++++ DATASET
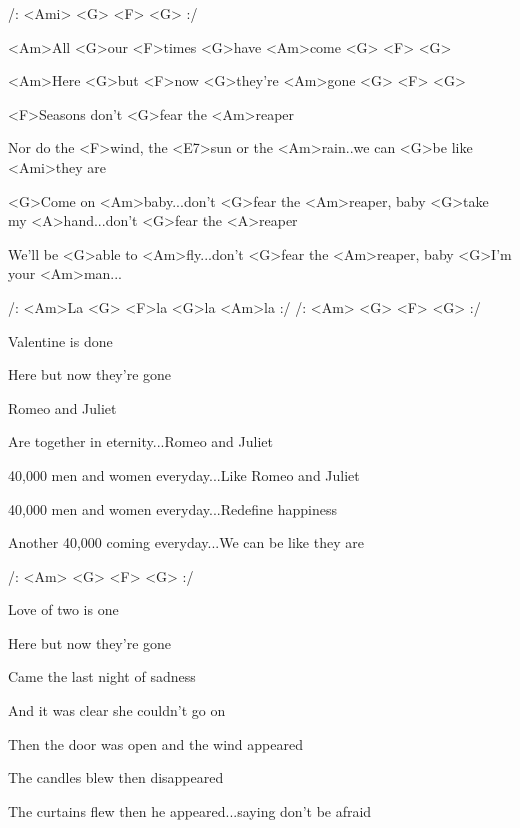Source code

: 

/: <Ami> <G> <F> <G> :/



\zs 

<Am>All <G>our <F>times <G>have <Am>come <G> <F> <G>

<Am>Here <G>but <F>now <G>they're <Am>gone <G> <F> <G>

<F>Seasons don't <G>fear the <Am>reaper

Nor do the <F>wind, the <E7>sun or the <Am>rain..we can <G>be like <Ami>they are
\ks
 
\zr
<G>Come on <Am>baby...don't <G>fear the <Am>reaper, 
baby <G>take my <A>hand...don't <G>fear the <A>reaper

We'll be <G>able to <Am>fly...don't <G>fear the <Am>reaper,
baby <G>I'm your <Am>man...
 
/: <Am>La <G>  <F>la <G>la <Am>la :/
/: <Am> <G> <F> <G>  :/
\kr 


\zs 
Valentine is done

Here but now they're gone

Romeo and Juliet

Are together in eternity...Romeo and Juliet

40,000 men and women everyday...Like Romeo and Juliet

40,000 men and women everyday...Redefine happiness

Another 40,000 coming everyday...We can be like they are
\ks

\zr 
\kr
 
/: <Am> <G> <F> <G> :/
 
\zs

Love of two is one

Here but now they're gone

Came the last night of sadness

And it was clear she couldn't go on

Then the door was open and the wind appeared

The candles blew then disappeared

The curtains flew then he appeared...saying don't be afraid
\ks

\zr 
\kr


\kp

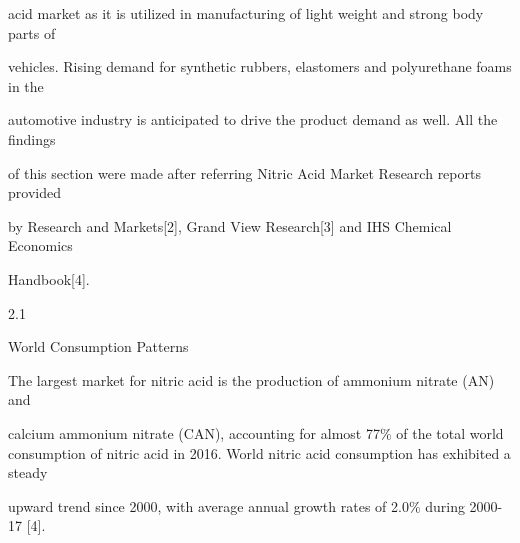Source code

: \documentclass[a4paper,portrait,12pt]{article}
\begin{document}
\begin{flushleft}
acid market as it is utilized in manufacturing of light weight and strong body parts of
\end{flushleft}


\begin{flushleft}
vehicles. Rising demand for synthetic rubbers, elastomers and polyurethane foams in the
\end{flushleft}


\begin{flushleft}
automotive industry is anticipated to drive the product demand as well. All the findings
\end{flushleft}


\begin{flushleft}
of this section were made after referring Nitric Acid Market Research reports provided
\end{flushleft}


\begin{flushleft}
by Research and Markets[2], Grand View Research[3] and IHS Chemical Economics
\end{flushleft}


\begin{flushleft}
Handbook[4].
\end{flushleft}





2.1





\begin{flushleft}
World Consumption Patterns
\end{flushleft}





\begin{flushleft}
The largest market for nitric acid is the production of ammonium nitrate (AN) and
\end{flushleft}


\begin{flushleft}
calcium ammonium nitrate (CAN), accounting for almost 77\% of the total world consumption of nitric acid in 2016. World nitric acid consumption has exhibited a steady
\end{flushleft}


\begin{flushleft}
upward trend since 2000, with average annual growth rates of 2.0\% during 2000-17 [4].
\end{flushleft}
\end{document}
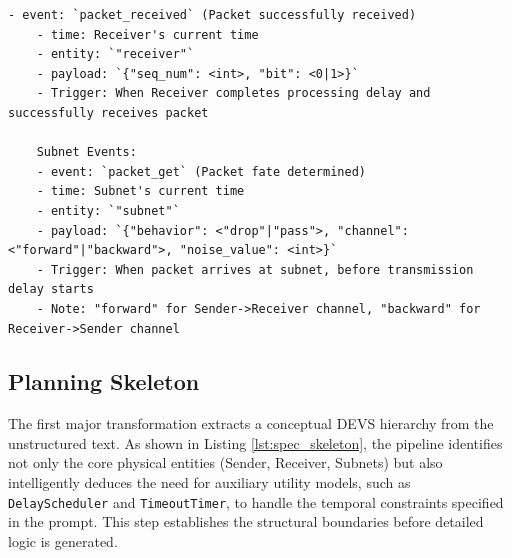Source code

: \begin{lstlisting}[caption={Operational Specification}]
    - event: `packet_received` (Packet successfully received)
    - time: Receiver's current time
    - entity: `"receiver"`
    - payload: `{"seq_num": <int>, "bit": <0|1>}`
    - Trigger: When Receiver completes processing delay and successfully receives packet
    
    Subnet Events:
    - event: `packet_get` (Packet fate determined)
    - time: Subnet's current time
    - entity: `"subnet"`
    - payload: `{"behavior": <"drop"|"pass">, "channel": <"forward"|"backward">, "noise_value": <int>}`
    - Trigger: When packet arrives at subnet, before transmission delay starts
    - Note: "forward" for Sender->Receiver channel, "backward" for Receiver->Sender channel
\end{lstlisting}

\subsection{Planning Skeleton}\label{app:planning_skeleton_artifact}

The first major transformation extracts a conceptual DEVS hierarchy from the unstructured text. As shown in Listing \ref{lst:spec_skeleton}, the pipeline identifies not only the core physical entities (Sender, Receiver, Subnets) but also intelligently deduces the need for auxiliary utility models, such as \texttt{DelayScheduler} and \texttt{TimeoutTimer}, to handle the temporal constraints specified in the prompt. This step establishes the structural boundaries before detailed logic is generated.

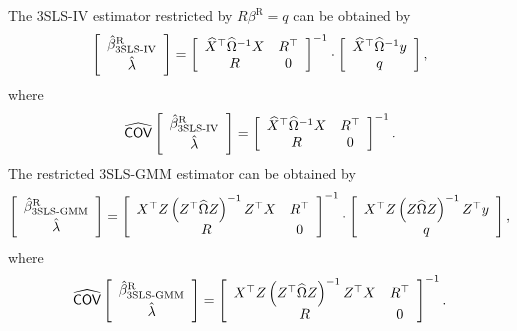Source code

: The 3SLS-IV estimator restricted by $R \beta^\text{R} = q$ can be obtained by
\begin{equation}
   \left[ \begin{array}{c}
      \hat{\beta}^\text{R}_\text{3SLS-IV} \\[0.2em] \hat{\lambda}
   \end{array} \right]
   =
   \left[ \begin{array}{cc}
      \widehat{X}^\top \widehat{\Omega}^{-1} X & R^\top \\
      R & 0
   \end{array} \right]^{-1}
   \cdot
   \left[ \begin{array}{c}
      \widehat{X}^\top \widehat{\Omega}^{-1} y \\ q
   \end{array} \right] ,
   \label{eq:3slsIvR}
\end{equation}
where
\begin{equation}
   \widehat{\mathsf{COV}}
   \left[ \begin{array}{c}
      \hat{\beta}^\text{R}_\text{3SLS-IV} \\[0.2em] \hat{\lambda}
   \end{array} \right] 
   = 
   \left[ \begin{array}{cc}
      \widehat{X}^\top \widehat{\Omega}^{-1} X & R^\top \\
      R & 0
   \end{array} \right]^{-1} .
\end{equation}
The restricted 3SLS-GMM estimator can be obtained by
\begin{equation}
   \left[ \begin{array}{c}
      \hat{\beta}^\text{R}_\text{3SLS-GMM} \\[0.2em] \hat{\lambda}
   \end{array} \right]
   =
   \left[ \begin{array}{cc}
      X^\top Z \left( Z^\top \widehat{\Omega} Z \right)^{-1} Z^\top X & R^\top \\
      R & 0
   \end{array} \right]^{-1}
   \cdot
   \left[ \begin{array}{c}
      X^\top Z \left( Z \widehat{\Omega} Z \right)^{-1} Z^\top y \\ q
   \end{array} \right] ,
   \label{eq:3slsGmmR}
\end{equation}
where
\begin{equation}
   \widehat{\mathsf{COV}}
   \left[ \begin{array}{c}
      \hat{\beta}^\text{R}_\text{3SLS-GMM} \\[0.2em] \hat{\lambda}
   \end{array} \right] 
   = 
   \left[ \begin{array}{cc}
      X^\top Z \left( Z^\top \widehat{\Omega} Z \right)^{-1} Z^\top X & R^\top \\
      R & 0
   \end{array} \right]^{-1} .
\end{equation}
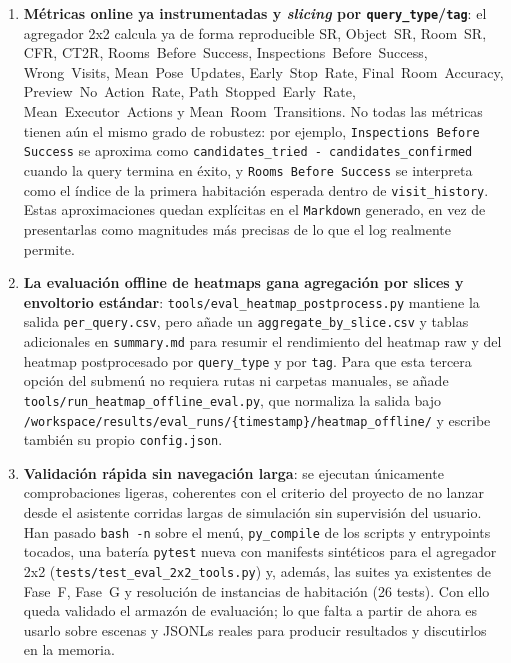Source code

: \documentclass[11pt,a4paper]{article}
\begin{document}
\begin{enumerate}
  \item \textbf{Métricas online ya instrumentadas y \emph{slicing} por
        \texttt{query\_type}/\texttt{tag}}: el agregador 2x2 calcula ya de forma
        reproducible SR, Object~SR, Room~SR, CFR, CT2R,
        Rooms~Before~Success, Inspections~Before~Success, Wrong~Visits,
        Mean~Pose~Updates, Early~Stop~Rate, Final~Room~Accuracy,
        Preview~No~Action~Rate, Path~Stopped~Early~Rate,
        Mean~Executor~Actions y Mean~Room~Transitions. No todas las métricas
        tienen aún el mismo grado de robustez: por ejemplo,
        \texttt{Inspections Before Success} se aproxima como
        \texttt{candidates\_tried - candidates\_confirmed} cuando la query
        termina en éxito, y \texttt{Rooms Before Success} se interpreta como el
        índice de la primera habitación esperada dentro de \texttt{visit\_history}.
        Estas aproximaciones quedan explícitas en el \texttt{Markdown} generado,
        en vez de presentarlas como magnitudes más precisas de lo que el log
        realmente permite.

  \item \textbf{La evaluación offline de heatmaps gana agregación por slices y
        envoltorio estándar}: \texttt{tools/eval\_heatmap\_postprocess.py}
        mantiene la salida \texttt{per\_query.csv}, pero añade un
        \texttt{aggregate\_by\_slice.csv} y tablas adicionales en
        \texttt{summary.md} para resumir el rendimiento del heatmap raw y del
        heatmap postprocesado por \texttt{query\_type} y por \texttt{tag}. Para
        que esta tercera opción del submenú no requiera rutas ni carpetas
        manuales, se añade \texttt{tools/run\_heatmap\_offline\_eval.py}, que
        normaliza la salida bajo
        \texttt{/workspace/results/eval\_runs/\{timestamp\}/heatmap\_offline/}
        y escribe también su propio \texttt{config.json}.

  \item \textbf{Validación rápida sin navegación larga}: se ejecutan únicamente
        comprobaciones ligeras, coherentes con el criterio del proyecto de no
        lanzar desde el asistente corridas largas de simulación sin supervisión
        del usuario. Han pasado \texttt{bash -n} sobre el menú, \texttt{py\_compile}
        de los scripts y entrypoints tocados, una batería \texttt{pytest} nueva
        con manifests sintéticos para el agregador 2x2
        (\texttt{tests/test\_eval\_2x2\_tools.py}) y, además, las suites ya
        existentes de Fase~F, Fase~G y resolución de instancias de habitación
        (26 tests). Con ello queda validado el armazón de evaluación; lo que
        falta a partir de ahora es usarlo sobre escenas y JSONLs reales para
        producir resultados y discutirlos en la memoria.

\end{enumerate}
\end{document}
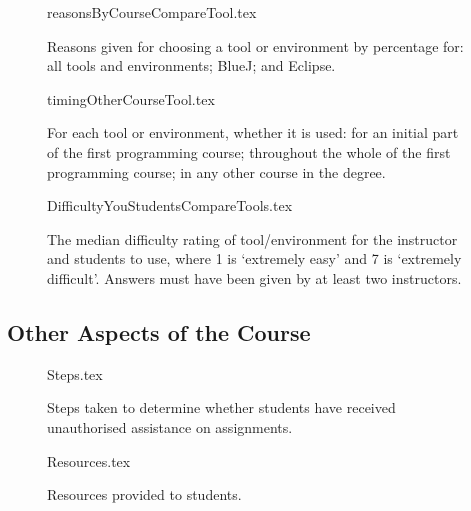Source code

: \documentclass{sig-alternate}
\begin{document}
\begin{figure}
\begin{center}
{reasonsByCourseCompareTool.tex}
\end{center}
\caption{Reasons given for choosing a tool or environment by percentage for: all tools and environments; BlueJ; and Eclipse.}
\end{figure}

\begin{figure}
\begin{center}
{timingOtherCourseTool.tex}
\end{center}
\caption{For each tool or environment, whether it is used: for an initial part of the first programming course; throughout the whole of the first programming course; in any other course in the degree.}
\end{figure}


\begin{figure}
\begin{center}
{DifficultyYouStudentsCompareTools.tex}
\end{center}
\caption{The median difficulty rating of tool/environment for the instructor and students to use, where 1 is `extremely easy' and 7 is `extremely difficult'.  Answers must have been given by at least two instructors.}
\end{figure}

\subsection{Other Aspects of the Course}

\begin{figure}
\begin{center}
{Steps.tex}
\end{center}
\caption{Steps taken to determine whether students have received unauthorised assistance on assignments.}
\end{figure}

\begin{figure}
\begin{center}
{Resources.tex}
\end{center}
\caption{Resources provided to students.}
\end{figure}
\end{document}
++++++++
» **TASK OBJECTIVE**
From the data above, reproduce word for word the lines running from the line with "índice de la" to the line with "mantiene la salida", ends included.

» **SOLVED PROBLEM**
        índice de la primera habitación esperada dentro de \texttt{visit\_history}.
        Estas aproximaciones quedan explícitas en el \texttt{Markdown} generado,
        en vez de presentarlas como magnitudes más precisas de lo que el log
        realmente permite.

  \item \textbf{La evaluación offline de heatmaps gana agregación por slices y
        envoltorio estándar}: \texttt{tools/eval\_heatmap\_postprocess.py}
        mantiene la salida \texttt{per\_query.csv}, pero añade un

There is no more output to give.